Dear ATCA Open & Philanthropia Friends

[Please note that the views presented by individual contributors are not necessarily representative of the views of ATCA, which is neutral. ATCA conducts collective Socratic dialogue on global opportunities and threats.]

Has the Greek crisis taken on a decidedly sub-prime feel following revelations that Wall Street investment banks earned hundreds of millions of dollars over the past decade from transactions that helped the country mask billions of dollars of debt? Apparently Greece wasn’t the only EU government to use these types of deals, where a government would raise cash up front in exchange for handing over the rights to future income streams, to hide the extent of their budget deficit(s) and national debt. Such schemes were also popular in some of the other PIIGS countries.

Greek Finance Minister George Papaconstantinou (centre)

Greece remains the main subject of discussion for EU finance ministers currently meeting in Brussels. The EU appears to have slept through the Greek use of accounting tricks to hide their deficits and is presently engaged in a good deal of collective self-recrimination for not paying closer attention to the true state of Greece’s dismal public finances much earlier. As a result, the EU is to send teams of experts from the European commission, the European Central Bank and the International Monetary Fund to police the Greek austerity programme and rule whether the package will achieve its aims. The meeting in Brussels was dominated by working out how the unprecedented policing regime would work.

Greek Finance Minister George Papaconstantinou said his task was like changing “the course of the Titanic.”

Swaps Disclosure

Brussels based European Union regulators have ordered Greece to disclose details of complex derivative currency swaps after an inquiry by the Greek Finance Ministry uncovered a series of agreements with banks that may have been used to conceal mounting debts.
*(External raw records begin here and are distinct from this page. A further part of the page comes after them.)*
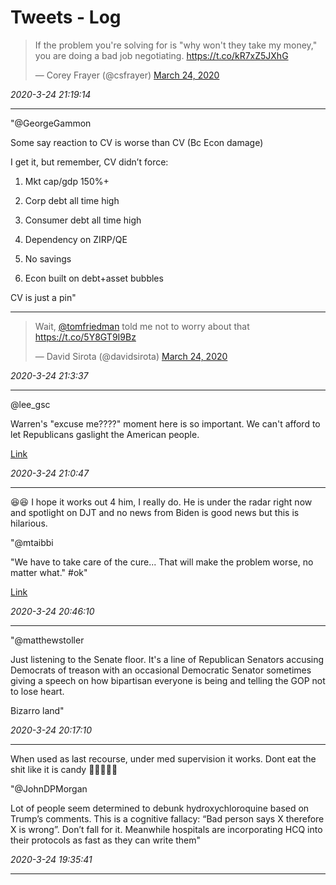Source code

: # Tweets - Log


<blockquote class="twitter-tweet"><p lang="en" dir="ltr">If the problem you&#39;re solving for is &quot;why won&#39;t they take my money,&quot; you are doing a bad job negotiating. <a href="https://t.co/kR7xZ5JXhG">https://t.co/kR7xZ5JXhG</a></p>&mdash; Corey Frayer (@csfrayer) <a href="https://twitter.com/csfrayer/status/1242514766821818372?ref_src=twsrc%5Etfw">March 24, 2020</a></blockquote> <script async src="https://platform.twitter.com/widgets.js" charset="utf-8"></script>

*2020-3-24 21:19:14*

---

"@GeorgeGammon

Some say reaction to CV is worse than CV (Bc Econ damage)

I get it, but remember, CV didn’t force: 

1. Mkt cap/gdp 150%+

2. Corp debt all time high

3. Consumer debt all time high

4. Dependency on ZIRP/QE

5. No savings

6. Econ built on debt+asset bubbles

CV is just a pin"

---

<blockquote class="twitter-tweet"><p lang="en" dir="ltr">Wait, <a href="https://twitter.com/tomfriedman?ref_src=twsrc%5Etfw">@tomfriedman</a> told me not to worry about that <a href="https://t.co/5Y8GT9I9Bz">https://t.co/5Y8GT9I9Bz</a></p>&mdash; David Sirota (@davidsirota) <a href="https://twitter.com/davidsirota/status/1242487032292593666?ref_src=twsrc%5Etfw">March 24, 2020</a></blockquote> <script async src="https://platform.twitter.com/widgets.js" charset="utf-8"></script>

*2020-3-24 21:3:37*

---

@lee_gsc

Warren's "excuse me????" moment here is so important. We can't afford to let Republicans gaslight the American people.

[Link](https://mobile.twitter.com/lee_gsc/status/1242184369802039296)

*2020-3-24 21:0:47*

---

😆😆 I hope it works out 4 him, I really do. He is under the radar right
now and spotlight on DJT and no news from Biden is good news but this
is hilarious.

"@mtaibbi

"We have to take care of the cure... That will make the problem worse, no matter what." \#ok"

[Link](https://mobile.twitter.com/mtaibbi/status/1242506835413938178)

*2020-3-24 20:46:10*

---

"@matthewstoller

Just listening to the Senate floor. It's a line of Republican Senators
accusing Democrats of treason with an occasional Democratic Senator
sometimes giving a speech on how bipartisan everyone is being and
telling the GOP not to lose heart.

Bizarro land"

*2020-3-24 20:17:10*

---

When used as last recourse, under med supervision it works. Dont eat
the shit like it is candy 🤨🤷‍♂️🤷‍♂️

"@JohnDPMorgan

Lot of people seem determined to debunk hydroxychloroquine based on
Trump’s comments. This is a cognitive fallacy: “Bad person says X
therefore X is wrong”. Don’t fall for it. Meanwhile hospitals are
incorporating HCQ into their protocols as fast as they can write them"

*2020-3-24 19:35:41*

---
The swaps were employed to defer interest payments by several years, according to a February report commissioned by the Finance Ministry in Athens that is being examined by lawmakers. "While swaps should be strictly limited to those that lead to a permanent reduction in interest spending, some of these agreements have been made to move interest from the present year to the future, with long-term damage to the Greek state," according to the Greek Finance Ministry report.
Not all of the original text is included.